Em 1986, o professor de psicologia James Pennebaker, da Universidade do Texas, pediu a estudantes que passassem 15 minutos a escrever sobre o maior trauma de suas vidas ou sobre o momento mais difícil que viveram. A ideia era que durante quatro dias consecutivos soltassem os seus pensamentos mais profundos, mesmo que nunca os tivessem partilhado com ninguém.

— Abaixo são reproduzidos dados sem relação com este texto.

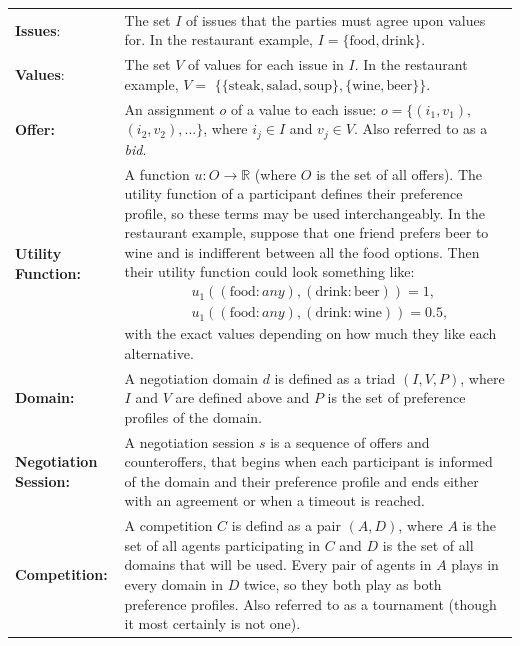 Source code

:\documentclass[12pt]{article}
\numberwithin{equation}{section}
\begin{document}
				\renewcommand{\arraystretch}{1.5} %
				\begin{longtable}{l p{290pt}}

						\textbf{Issues}: & The set $I$ of issues that the parties must agree upon values for. In the restaurant example, $I=\{\text{food}, \text{drink}\}$. \\

						\textbf{Values}: & The set $V$ of values for each issue in $I$. In the restaurant example, $V=$ $\{\{\text{steak}, \text{salad}, \text{soup}\}, \{\text{wine}, \text{beer}\}\}$.\\

						\textbf{Offer:} & An assignment $o$ of a value to each issue: $o=\{(i_{1}, v_{1}),$ $(i_{2}, v_{2}), ...\}$, where $i_{j} \in I$ and $v_{j} \in V$. Also referred to as a \emph{bid}. \\

						\textbf{Utility Function:} & A function $u: O \to \mathbb{R}$ (where $O$ is the set of all offers). The utility function of a participant defines their preference profile, so these terms may be used interchangeably. In the restaurant example, suppose that one friend prefers beer to wine and is indifferent between all the food options. Then their utility function could look something like:
						\begin{equation*}
							\begin{aligned}
								& u_{1}((\text{food}: \textit{any}), (\text{drink}: \text{beer}))=1, \\
								& u_{1}((\text{food}: \textit{any}), (\text{drink}: \text{wine}))=0.5,
							\end{aligned}
						\end{equation*}
						with the exact values depending on how much they like each alternative.\\

						\textbf{Domain:} & A negotiation domain $d$ is defined as a triad $(I, V, P)$, where $I$ and $V$ are defined above and $P$ is the set of preference profiles of the domain\protect\footnotemark.\\
	
						\textbf{Negotiation Session:} & A negotiation session $s$ is a sequence of offers and counteroffers, that begins when each participant is informed of the domain and their preference profile and ends either with an agreement or when a timeout is reached. \\

						\textbf{Competition:} & A competition $C$ is defind as a pair $(A, D)$, where $A$ is the set of all agents participating in $C$ and $D$ is the set of all domains that will be used. Every pair of agents in $A$ plays in every domain in $D$ twice, so they both play as both preference profiles. Also referred to as a tournament (though it most certainly is not one).\\	%

				\end{longtable}
\end{document}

Enquanto isso, um grupo de controle passou o mesmo número de sessões a escrever sobre temas neutros, como uma árvore ou seus quartos.

Pennebaker passou seis meses a monitorizar a frequência com que os estudantes iam ao médico, concluindo que os estudantes que escreveram sobre seus sentimentos secretos foram muitas vezes menos ao médico nos meses seguintes.

A história é relatada numa reportagem publicada recentemente na BBC Future para explicar que, desde então, a área da psiconeuroimunologia tem explorado a ligação entre o que agora é conhecido como “escrita expressiva” e o funcionamento do sistema imune. Os estudos seguintes examinaram o efeito dessa escrita dos sentimentos em tudo, de asma e artrite até cancro da mama, sendo que há uma área em que os resultados são mais consistentes: a da cura de ferimentos.